China, in one of the most ludicrous displays of totalitarianism in history, has restricted Buddhist monks in Tibet from reincarnating without permission from the government. Based on a statement that was given from the State Administration for Religious Affairs, the ruling, which will be applicable as of March 2015, stringently states the processes an individual must follow in order to reincarnate is “an important move to institutionalize management of reincarnation.”
China Now Controls Who Can Come Back From the Dead.
However China’s ulterior motives lie just beyond the irony, which include: to put a stop to the influence of Tibet’s political leader a spiritual expatriate Dalai Lama and to suppress the religious establishment of the region’s Buddhists, after more than a half century since China plundered the tiny Himalayan nation. By stopping all Buddhist monks located outside of China from the act of reincarnation, the new ruling allows Chinese heads of government to select the next Dalai Lama, whose spirit, by years of tradition, is reawakened in the form of a new human to resume the duty of ending suffering.
Currently at the age of 72, the Dalai Lama, who has been residing in India since 1959, has started to prepare for his succession, saying that as long as Tibet is under the control of the Chinese, he refuses to be reborn there.

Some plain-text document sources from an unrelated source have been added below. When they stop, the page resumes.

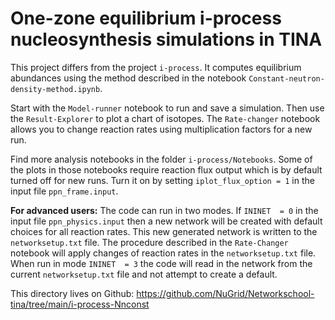 # One-zone equilibrium i-process nucleosynthesis simulations in TINA

This project differs from the project `i-process`. It computes equilibrium abundances using the method
described in the notebook `Constant-neutron-density-method.ipynb`.

Start with the `Model-runner` notebook to run and save a simulation. Then use the `Result-Explorer` to plot a chart of isotopes. The `Rate-changer` notebook allows you to change reaction rates using multiplication factors for a new run.

Find more analysis notebooks in the folder `i-process/Notebooks`. Some of the
plots in those notebooks require reaction flux output which is by default turned off for new
runs. Turn it on by setting `iplot_flux_option = 1` in the input file
`ppn_frame.input`. 

**For advanced users:** The code can run in two modes. If `ININET  = 0` in the input file `ppn_physics.input` then a new network will be created with default choices for all reaction rates. This new generated network is written to the `networksetup.txt` file. The procedure described in the `Rate-Changer` notebook will apply changes of reaction rates in the `networksetup.txt` file. When run in mode `ININET  = 3` the code will read in the network from the current `networksetup.txt` file and not attempt to create a default. 
 
 This directory lives on Github: https://github.com/NuGrid/Networkschool-tina/tree/main/i-process-Nnconst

Under the assumption that he has mastered the act of controlling his own rebirth, seeing that 600 years is the life span of Dalai Lamas, it is starting to look like an instance where there could be two Dalai Lamas: one that is selected by the Buddhist monks and the other selected by the Chinese government.
According to Paul Harrison, a Stanford University Buddhism scholar, “It will be a very hot issue. The Dalai Lama has been the prime symbol of unity and national identity in Tibet, and so it’s quite likely the battle for his incarnation will be a lot more important than the others.”
So the next question is what part of the world will the next Dalai Lama be born in? Harrison, along with a few other Buddhism scholars, have concluded that he will come from one of the 130,000 Tibetan exiles that are spread across Europe, North America and India. So will the next Dalai Lama be American born seeing that approximately 8,000 Tibetans current live in the U.S.? If so, according to Harrison, he will be warmly welcomed into a society that has grown familiar with the concept of reincarnation over time.
According to surveys conducted by the Barna Group, roughly a quarter of Christians in the U.S. have taken on the reincarnation concept and have welcomed it as their preferred view as it relates to the ending of life.